Our study adds to the emerging literature on TB treatment by demonstrating the independent bactericidal activity of isoniazid, without companion drugs, against strains harboring inhA mutations and at least additional rifampicin resistance. Several lines of evidence suggest that high-dose isoniazid provides a treatment benefit to patients with MDR-TB. Katiyar and colleagues randomized patients in India with MDR-TB to receive isoniazid (5 mg/kg or 16–18 mg/kg) or placebo, in addition to multidrug background therapy (13). Patients in the 16–18 mg/kg arm had 74% 6-month culture conversion, compared with 45–49% in the other arms, using liquid culture. In the cohort study that provided the basis for the short-course MDR-TB regimen now recommended by the World Health Organization, the inclusion of high-dose isoniazid in the regimen increased treatment success from approximately 55% to 70% (12, 14, 20, 21). In an independent patient data meta-analysis of 975 children with MDR-TB, the use of high-dose isoniazid increased the odds of treatment success nearly sixfold (adjusted odds ratio, 5.9; 95% CI, 1.7–20.5; P = 0.007). Lastly, patients in Haiti with MDR-TB between 2011 and 2014 received high-dose isoniazid (16–18 mg/kg), whereas those with MDR-TB in 2009–2011 and 2014–2015 received para-aminosalicylic acid because of local treatment guideline changes. Companion drugs were consistent from 2009 to 2015. Those who received high-dose isoniazid had 2.5-fold higher odds (adjusted odds ratio, 2.53; 95% CI, 1.08–6.28; P = 0.036) of treatment success than those who did not (15). Common to all these studies is the lack of knowledge about the type of isoniazid resistance. However, global surveillance data indicate that katG mutations are more frequent than inhA mutations (22), which, given the magnitude of the improvements with high-dose isoniazid, raises the question as to whether there is not some measurable effect of high-dose isoniazid on katG-mutated strains as well. Our trial has recently expanded to include patients with MDR-TB caused by strains with katG mutations. Participants are randomized to receive isoniazid at 15 or 20 mg/kg, and the independent effect of isoniazid in this population will be characterized and quantified.

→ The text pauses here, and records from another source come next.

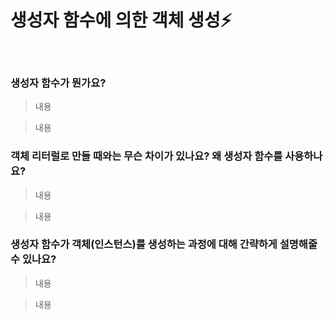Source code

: # 생성자 함수에 의한 객체 생성⚡️

<br/>

### 생성자 함수가 뭔가요?

> 내용

> 내용

### 객체 리터럴로 만들 때와는 무슨 차이가 있나요? 왜 생성자 함수를 사용하나요?

> 내용

> 내용

### 생성자 함수가 객체(인스턴스)를 생성하는 과정에 대해 간략하게 설명해줄 수 있나요?

> 내용

> 내용

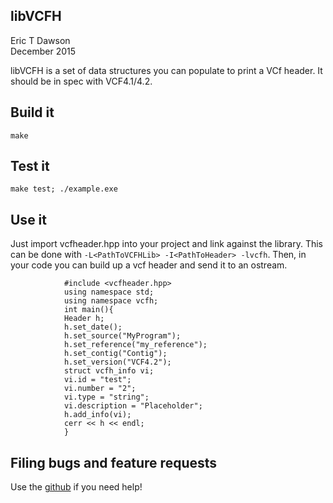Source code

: libVCFH
------------
Eric T Dawson  
December 2015  

libVCFH is a set of data structures you can populate to print a VCf header. It should
be in spec with VCF4.1/4.2.

## Build it  
`make`


## Test it  
`make test; ./example.exe`


## Use it  
Just import vcfheader.hpp into your project and link against the library. This can be done with
``-L<PathToVCFHLib> -I<PathToHeader> -lvcfh``. Then, in your code you can build up a vcf header and
send it to an ostream.  

                #include <vcfheader.hpp>
                using namespace std;
                using namespace vcfh;
                int main(){
                Header h;
                h.set_date();
                h.set_source("MyProgram");
                h.set_reference("my_reference");
                h.set_contig("Contig");
                h.set_version("VCF4.2");
                struct vcfh_info vi;
                vi.id = "test";
                vi.number = "2";
                vi.type = "string";
                vi.description = "Placeholder";
                h.add_info(vi);
                cerr << h << endl;
                }

## Filing bugs and feature requests
Use the [github](www.github.com/edawson/libVCFH) if you need help!
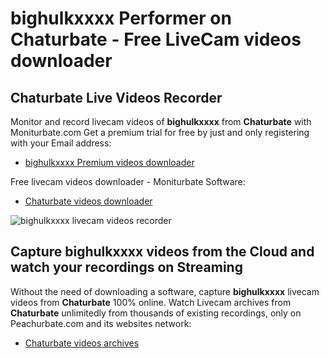 # bighulkxxxx Performer on Chaturbate - Free LiveCam videos downloader

## Chaturbate Live Videos Recorder

Monitor and record livecam videos of **bighulkxxxx** from **Chaturbate** with Moniturbate.com
Get a premium trial for free by just and only registering with your Email address:
* [bighulkxxxx Premium videos downloader](https://moniturbate.com/request-demo-licence-key.html)

Free livecam videos downloader - Moniturbate Software:
* [Chaturbate videos downloader](https://moniturbate.com/moniturbate-download-software.html)

![bighulkxxxx livecam videos recorder](https://peachurnet.com/templates/moniturbate-software.png)


## Capture bighulkxxxx videos from the Cloud and watch your recordings on Streaming

Without the need of downloading a software, capture **bighulkxxxx** livecam videos from **Chaturbate** 100% online.
Watch Livecam archives from **Chaturbate** unlimitedly from thousands of existing recordings, only on Peachurbate.com and its websites network:
* [Chaturbate videos archives](https://peachurnet.com/)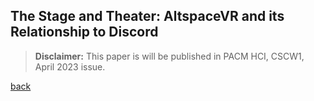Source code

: 
## The Stage and Theater: AltspaceVR and its Relationship to Discord

> **Disclaimer:** This paper is will be published in PACM HCI, CSCW1, April 2023 issue.

[back](./)
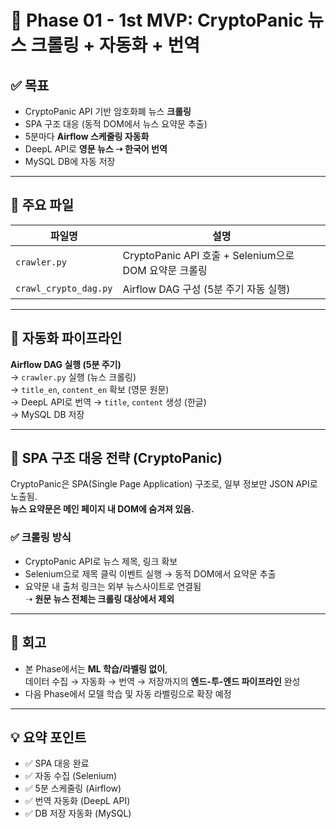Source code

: # 🚀 Phase 01 - 1st MVP: CryptoPanic 뉴스 크롤링 + 자동화 + 번역

## ✅ 목표
- CryptoPanic API 기반 암호화폐 뉴스 **크롤링**
- SPA 구조 대응 (동적 DOM에서 뉴스 요약문 추출)
- 5분마다 **Airflow 스케줄링 자동화**
- DeepL API로 **영문 뉴스 ➝ 한국어 번역**
- MySQL DB에 자동 저장

---

## 📂 주요 파일

| 파일명 | 설명 |
|--------|------|
| `crawler.py` | CryptoPanic API 호출 + Selenium으로 DOM 요약문 크롤링 |
| `crawl_crypto_dag.py` | Airflow DAG 구성 (5분 주기 자동 실행) |

---

## 🔁 자동화 파이프라인

**Airflow DAG 실행 (5분 주기)**  
→ `crawler.py` 실행 (뉴스 크롤링)  
→ `title_en`, `content_en` 확보 (영문 원문)  
→ DeepL API로 번역 → `title`, `content` 생성 (한글)  
→ MySQL DB 저장

---

## 🔬 SPA 구조 대응 전략 (CryptoPanic)

CryptoPanic은 SPA(Single Page Application) 구조로,
일부 정보만 JSON API로 노출됨.  
**뉴스 요약문은 메인 페이지 내 DOM에 숨겨져 있음.**

### ✅ 크롤링 방식
- CryptoPanic API로 뉴스 제목, 링크 확보
- Selenium으로 제목 클릭 이벤트 실행 → 동적 DOM에서 요약문 추출
- 요약문 내 출처 링크는 외부 뉴스사이트로 연결됨  
  ➝ **원문 뉴스 전체는 크롤링 대상에서 제외**

---

## 💭 회고

- 본 Phase에서는 **ML 학습/라벨링 없이**,  
  데이터 수집 → 자동화 → 번역 → 저장까지의 **엔드-투-엔드 파이프라인** 완성
- 다음 Phase에서 모델 학습 및 자동 라벨링으로 확장 예정

---

## 💡 요약 포인트
- ✅ SPA 대응 완료
- ✅ 자동 수집 (Selenium)
- ✅ 5분 스케줄링 (Airflow)
- ✅ 번역 자동화 (DeepL API)
- ✅ DB 저장 자동화 (MySQL)
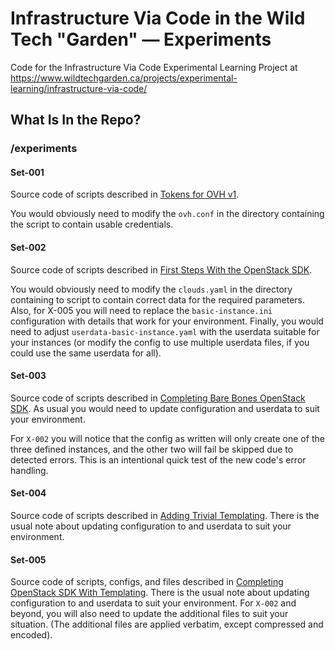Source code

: # Infrastructure Via Code in the Wild Tech "Garden" — Experiments

Code for the Infrastructure Via Code Experimental Learning Project at https://www.wildtechgarden.ca/projects/experimental-learning/infrastructure-via-code/

## What Is In the Repo?

### /experiments

#### Set-001

Source code of scripts described in [Tokens for OVH v1](https://www.wildtechgarden.ca/projects/experimental-learning/infrastructure-via-code/tokens-for-ovh-v1/).

You would obviously need to modify the ``ovh.conf`` in the directory containing the script to contain usable credentials.

#### Set-002

Source code of scripts described in [First Steps With the OpenStack SDK](https://www.wildtechgarden.ca/projects/experimental-learning/infrastructure-via-code/first-steps-with-openstacksdk/).

You would obviously need to modify the ``clouds.yaml`` in the directory containing to script to contain correct data for the required parameters.
Also, for X-005 you will need to replace the ``basic-instance.ini`` configuration with details that work for your environment. Finally, you would need to adjust ``userdata-basic-instance.yaml`` with the userdata suitable for your instances (or modify the config to use multiple userdata files, if you could use the same userdata for all).

#### Set-003

Source code of scripts described in [Completing Bare Bones OpenStack SDK](https://www.wildtechgarden.ca/projects/experimental-learning/infrastructure-via-code/completing-bare-bones-openstacksdk/). As usual you would need to update configuration and userdata to suit your environment.

For ``X-002`` you will notice that the config as written will only create one of the three defined instances, and the other two will fail be skipped due to detected errors. This is an intentional quick test of the new code's error handling.

#### Set-004

Source code of scripts described in [Adding Trivial Templating](https://www.wildtechgarden.ca/projects/experimental-learning/infrastructure-via-code/adding-trivial-templating/). There is the usual note about updating configuration to and userdata to suit your environment.

#### Set-005

Source code of scripts, configs, and files described in [Completing OpenStack SDK With Templating](https://www.wildtechgarden.ca/projects/experimental-learning/infrastructure-via-code/completing-openstacksdk-with-templating/). There is the usual note about updating configuration to and userdata to suit your environment. For ``X-002`` and beyond, you will also need to update the additional files to suit your situation. (The additional files are applied verbatim, except compressed and encoded).
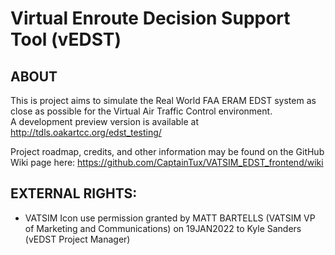 # Virtual Enroute Decision Support Tool (vEDST)

## ABOUT

This is project aims to simulate the Real World FAA ERAM EDST system as close as possible for the Virtual Air Traffic Control environment.  
A development preview version is available at http://tdls.oakartcc.org/edst_testing/

Project roadmap, credits, and other information may be found on the GitHub Wiki page here:
https://github.com/CaptainTux/VATSIM_EDST_frontend/wiki

## EXTERNAL RIGHTS:

- VATSIM Icon use permission granted by MATT BARTELLS (VATSIM VP of Marketing and Communications) on 19JAN2022 to Kyle Sanders (vEDST Project Manager)
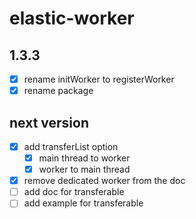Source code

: # elastic-worker

## 1.3.3

- [x] rename initWorker to registerWorker
- [x] rename package

## next version

- [x] add transferList option
  - [x] main thread to worker
  - [x] worker to main thread
- [x] remove dedicated worker from the doc
- [ ] add doc for transferable
- [ ] add example for transferable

EBA studies have a storied history (23). They are commonly used early in clinical drug development of novel compounds for proof of concept that a new drug candidate is active in humans at the anticipated doses (2426). Their role in predicting drug efficacy and interpretation of the results are debated (27) because such studies are unable to quantify the potential benefits of drugs without measurable activity against actively dividing, culturable bacilli when assessed over short treatment durations. The EBA of isoniazid, however, has been well studied. Doses as low as 18.75 mg have measurable EBA, and doses higher than 300 mg (the standard dose) do not increase bactericidal activity (9). The EBA of isoniazid, measured in most trials over just 2 days (EBAcfu0–2), depends on the mean baseline bacillary load, with higher baseline loads resulting in larger effects. The control arm in our study was similar to that in other studies (mean baseline bacillary load 5.71 log10 cfu, mean EBAcfu0–2 0.39 ∆log10 cfu/ml/d) (28).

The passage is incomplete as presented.